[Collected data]
*****
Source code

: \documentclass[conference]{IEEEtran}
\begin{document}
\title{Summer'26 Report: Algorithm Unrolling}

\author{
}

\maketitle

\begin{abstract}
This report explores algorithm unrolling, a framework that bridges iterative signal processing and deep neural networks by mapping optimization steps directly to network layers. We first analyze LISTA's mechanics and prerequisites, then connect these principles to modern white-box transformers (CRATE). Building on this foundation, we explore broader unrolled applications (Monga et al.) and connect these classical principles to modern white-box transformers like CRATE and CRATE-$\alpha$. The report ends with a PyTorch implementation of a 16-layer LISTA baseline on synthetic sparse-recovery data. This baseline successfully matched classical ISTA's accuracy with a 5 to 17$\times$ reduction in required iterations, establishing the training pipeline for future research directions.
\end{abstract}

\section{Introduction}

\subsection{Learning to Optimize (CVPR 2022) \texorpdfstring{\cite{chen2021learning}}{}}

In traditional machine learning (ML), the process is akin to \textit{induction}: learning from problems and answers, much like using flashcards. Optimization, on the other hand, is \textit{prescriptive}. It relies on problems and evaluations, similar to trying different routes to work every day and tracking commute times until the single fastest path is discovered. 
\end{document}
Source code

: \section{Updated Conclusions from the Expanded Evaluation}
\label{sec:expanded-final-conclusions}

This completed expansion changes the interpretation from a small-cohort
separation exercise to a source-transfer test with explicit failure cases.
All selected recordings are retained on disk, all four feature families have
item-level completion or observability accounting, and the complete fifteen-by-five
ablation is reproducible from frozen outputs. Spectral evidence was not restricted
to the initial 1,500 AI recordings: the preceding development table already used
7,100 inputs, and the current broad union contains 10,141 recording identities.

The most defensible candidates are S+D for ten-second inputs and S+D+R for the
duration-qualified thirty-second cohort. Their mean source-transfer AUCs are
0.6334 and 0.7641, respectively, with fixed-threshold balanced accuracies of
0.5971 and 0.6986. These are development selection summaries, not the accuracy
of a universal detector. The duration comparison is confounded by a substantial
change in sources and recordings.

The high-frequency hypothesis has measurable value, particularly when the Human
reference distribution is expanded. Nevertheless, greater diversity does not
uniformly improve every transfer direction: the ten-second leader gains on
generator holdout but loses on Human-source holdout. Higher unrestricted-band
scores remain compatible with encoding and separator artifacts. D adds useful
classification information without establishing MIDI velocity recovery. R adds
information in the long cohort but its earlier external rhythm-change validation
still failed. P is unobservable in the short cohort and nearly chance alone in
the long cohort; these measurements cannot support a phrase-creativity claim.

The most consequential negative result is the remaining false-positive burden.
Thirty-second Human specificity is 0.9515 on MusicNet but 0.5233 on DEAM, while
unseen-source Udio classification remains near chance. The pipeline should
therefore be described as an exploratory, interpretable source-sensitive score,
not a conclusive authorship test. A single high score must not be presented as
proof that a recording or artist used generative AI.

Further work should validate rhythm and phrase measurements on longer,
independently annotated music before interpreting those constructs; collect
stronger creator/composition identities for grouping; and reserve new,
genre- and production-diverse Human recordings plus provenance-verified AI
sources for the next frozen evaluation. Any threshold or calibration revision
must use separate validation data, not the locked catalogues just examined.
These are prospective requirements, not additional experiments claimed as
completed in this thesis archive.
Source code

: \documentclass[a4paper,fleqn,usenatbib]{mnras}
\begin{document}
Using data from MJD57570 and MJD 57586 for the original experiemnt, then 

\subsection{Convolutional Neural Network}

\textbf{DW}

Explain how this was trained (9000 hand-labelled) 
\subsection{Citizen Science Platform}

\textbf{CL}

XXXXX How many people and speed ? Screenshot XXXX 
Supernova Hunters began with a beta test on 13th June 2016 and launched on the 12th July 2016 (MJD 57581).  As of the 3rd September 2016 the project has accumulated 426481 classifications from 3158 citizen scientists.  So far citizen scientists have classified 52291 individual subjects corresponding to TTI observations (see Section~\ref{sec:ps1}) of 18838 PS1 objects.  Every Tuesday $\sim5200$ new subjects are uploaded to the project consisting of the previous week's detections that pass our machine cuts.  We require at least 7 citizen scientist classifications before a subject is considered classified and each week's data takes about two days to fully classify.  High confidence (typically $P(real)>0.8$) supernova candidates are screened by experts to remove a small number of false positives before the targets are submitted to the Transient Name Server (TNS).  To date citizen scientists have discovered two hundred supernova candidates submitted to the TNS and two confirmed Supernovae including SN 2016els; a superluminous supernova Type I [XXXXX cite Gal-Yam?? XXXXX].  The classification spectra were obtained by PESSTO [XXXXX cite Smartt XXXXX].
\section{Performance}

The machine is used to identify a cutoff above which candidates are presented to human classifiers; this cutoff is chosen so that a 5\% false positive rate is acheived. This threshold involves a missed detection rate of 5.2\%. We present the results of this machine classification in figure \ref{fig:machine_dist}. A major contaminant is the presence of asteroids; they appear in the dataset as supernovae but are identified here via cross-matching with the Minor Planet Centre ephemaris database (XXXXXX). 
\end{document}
*****
- WHAT YOU NEED TO DO -
Every entry must come back exactly as written above.

- SOLUTION FOR THIS PROBLEM -
Source code

: \documentclass[conference]{IEEEtran}
\begin{document}
\title{Summer'26 Report: Algorithm Unrolling}

\author{
}

\maketitle

\begin{abstract}
This report explores algorithm unrolling, a framework that bridges iterative signal processing and deep neural networks by mapping optimization steps directly to network layers. We first analyze LISTA's mechanics and prerequisites, then connect these principles to modern white-box transformers (CRATE). Building on this foundation, we explore broader unrolled applications (Monga et al.) and connect these classical principles to modern white-box transformers like CRATE and CRATE-$\alpha$. The report ends with a PyTorch implementation of a 16-layer LISTA baseline on synthetic sparse-recovery data. This baseline successfully matched classical ISTA's accuracy with a 5 to 17$\times$ reduction in required iterations, establishing the training pipeline for future research directions.
\end{abstract}

\section{Introduction}

\subsection{Learning to Optimize (CVPR 2022) \texorpdfstring{\cite{chen2021learning}}{}}

In traditional machine learning (ML), the process is akin to \textit{induction}: learning from problems and answers, much like using flashcards. Optimization, on the other hand, is \textit{prescriptive}. It relies on problems and evaluations, similar to trying different routes to work every day and tracking commute times until the single fastest path is discovered. 
\end{document}
Source code

: \section{Updated Conclusions from the Expanded Evaluation}
\label{sec:expanded-final-conclusions}

This completed expansion changes the interpretation from a small-cohort
separation exercise to a source-transfer test with explicit failure cases.
All selected recordings are retained on disk, all four feature families have
item-level completion or observability accounting, and the complete fifteen-by-five
ablation is reproducible from frozen outputs. Spectral evidence was not restricted
to the initial 1,500 AI recordings: the preceding development table already used
7,100 inputs, and the current broad union contains 10,141 recording identities.

The most defensible candidates are S+D for ten-second inputs and S+D+R for the
duration-qualified thirty-second cohort. Their mean source-transfer AUCs are
0.6334 and 0.7641, respectively, with fixed-threshold balanced accuracies of
0.5971 and 0.6986. These are development selection summaries, not the accuracy
of a universal detector. The duration comparison is confounded by a substantial
change in sources and recordings.

The high-frequency hypothesis has measurable value, particularly when the Human
reference distribution is expanded. Nevertheless, greater diversity does not
uniformly improve every transfer direction: the ten-second leader gains on
generator holdout but loses on Human-source holdout. Higher unrestricted-band
scores remain compatible with encoding and separator artifacts. D adds useful
classification information without establishing MIDI velocity recovery. R adds
information in the long cohort but its earlier external rhythm-change validation
still failed. P is unobservable in the short cohort and nearly chance alone in
the long cohort; these measurements cannot support a phrase-creativity claim.

The most consequential negative result is the remaining false-positive burden.
Thirty-second Human specificity is 0.9515 on MusicNet but 0.5233 on DEAM, while
unseen-source Udio classification remains near chance. The pipeline should
therefore be described as an exploratory, interpretable source-sensitive score,
not a conclusive authorship test. A single high score must not be presented as
proof that a recording or artist used generative AI.

Further work should validate rhythm and phrase measurements on longer,
independently annotated music before interpreting those constructs; collect
stronger creator/composition identities for grouping; and reserve new,
genre- and production-diverse Human recordings plus provenance-verified AI
sources for the next frozen evaluation. Any threshold or calibration revision
must use separate validation data, not the locked catalogues just examined.
These are prospective requirements, not additional experiments claimed as
completed in this thesis archive.
Source code

: \documentclass[a4paper,fleqn,usenatbib]{mnras}
\begin{document}
Using data from MJD57570 and MJD 57586 for the original experiemnt, then 

\subsection{Convolutional Neural Network}

\textbf{DW}

Explain how this was trained (9000 hand-labelled) 
\subsection{Citizen Science Platform}

\textbf{CL}

XXXXX How many people and speed ? Screenshot XXXX 
Supernova Hunters began with a beta test on 13th June 2016 and launched on the 12th July 2016 (MJD 57581).  As of the 3rd September 2016 the project has accumulated 426481 classifications from 3158 citizen scientists.  So far citizen scientists have classified 52291 individual subjects corresponding to TTI observations (see Section~\ref{sec:ps1}) of 18838 PS1 objects.  Every Tuesday $\sim5200$ new subjects are uploaded to the project consisting of the previous week's detections that pass our machine cuts.  We require at least 7 citizen scientist classifications before a subject is considered classified and each week's data takes about two days to fully classify.  High confidence (typically $P(real)>0.8$) supernova candidates are screened by experts to remove a small number of false positives before the targets are submitted to the Transient Name Server (TNS).  To date citizen scientists have discovered two hundred supernova candidates submitted to the TNS and two confirmed Supernovae including SN 2016els; a superluminous supernova Type I [XXXXX cite Gal-Yam?? XXXXX].  The classification spectra were obtained by PESSTO [XXXXX cite Smartt XXXXX].
\section{Performance}

The machine is used to identify a cutoff above which candidates are presented to human classifiers; this cutoff is chosen so that a 5\% false positive rate is acheived. This threshold involves a missed detection rate of 5.2\%. We present the results of this machine classification in figure \ref{fig:machine_dist}. A major contaminant is the presence of asteroids; they appear in the dataset as supernovae but are identified here via cross-matching with the Minor Planet Centre ephemaris database (XXXXXX). 
\end{document}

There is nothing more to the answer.